Cook rice or quinoa according to pack instructions or simply use a precooked pack from the supermarket.
Boil the kettle and pour into a bowl to cover and thaw the frozen edamame/peas.
Chop the tempeh/tofu or mushrooms into bite size pieces. Finely chop the garlic, scallions, ginger and chilli (removing the seeds from chilli before chopping if you prefer less heat).
Heat a medium size non stick pan over high heat. Once hot add the garlic, ginger, chilli and scallion to the pan, reduce the heat to medium and cook for 3 minutes, stirring occasionally. Add the Tempeh/Tofu or mushrooms and cook for 3-4 minutes, add the tamari and cook for a further 1 minute until the tamari has completely reduced. Ensure to keep the tempeh/ tofu moving so that it cooks on all sides. Set aside.
Carefully cut the avocado in half, remove the stone and scoop the avocado from the skin onto a board, slice to desired thickness.
Peel and dice the mango
Peel the carrot, then using the peeler, peel into long thin strips.
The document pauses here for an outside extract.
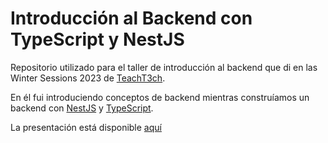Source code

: # Introducción al Backend con TypeScript y NestJS

Repositorio utilizado para el taller de introducción al backend que di en las Winter Sessions 2023 de [TeachT3ch](https://www.teacht3ch.com/).

En él fui introduciendo conceptos de backend mientras construíamos un backend con [NestJS](https://nestjs.com/) y [TypeScript](https://www.typescriptlang.org/).

La presentación está disponible [aquí](./resources/TeachT3ch%20-%20Winter%20Sessions%202023%20-%20Introducci%C3%B3n%20al%20Backend.pdf)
Drain the edamame/peas.
To build your Poke bowl, divide the rice/quinoa between the 2 bowls, do the same with Tempeh/Tofu or mushrooms, leaving enough room to display nicely all your other components. Add the avocado, carrots, edamame/peas, mango between the bowls and garnish with a sprinkle of toasted sesame seeds, and fresh lime or lemon juice. Enjoy!
Beat the bloat: replace the garlic with the green part of 1 spring onion.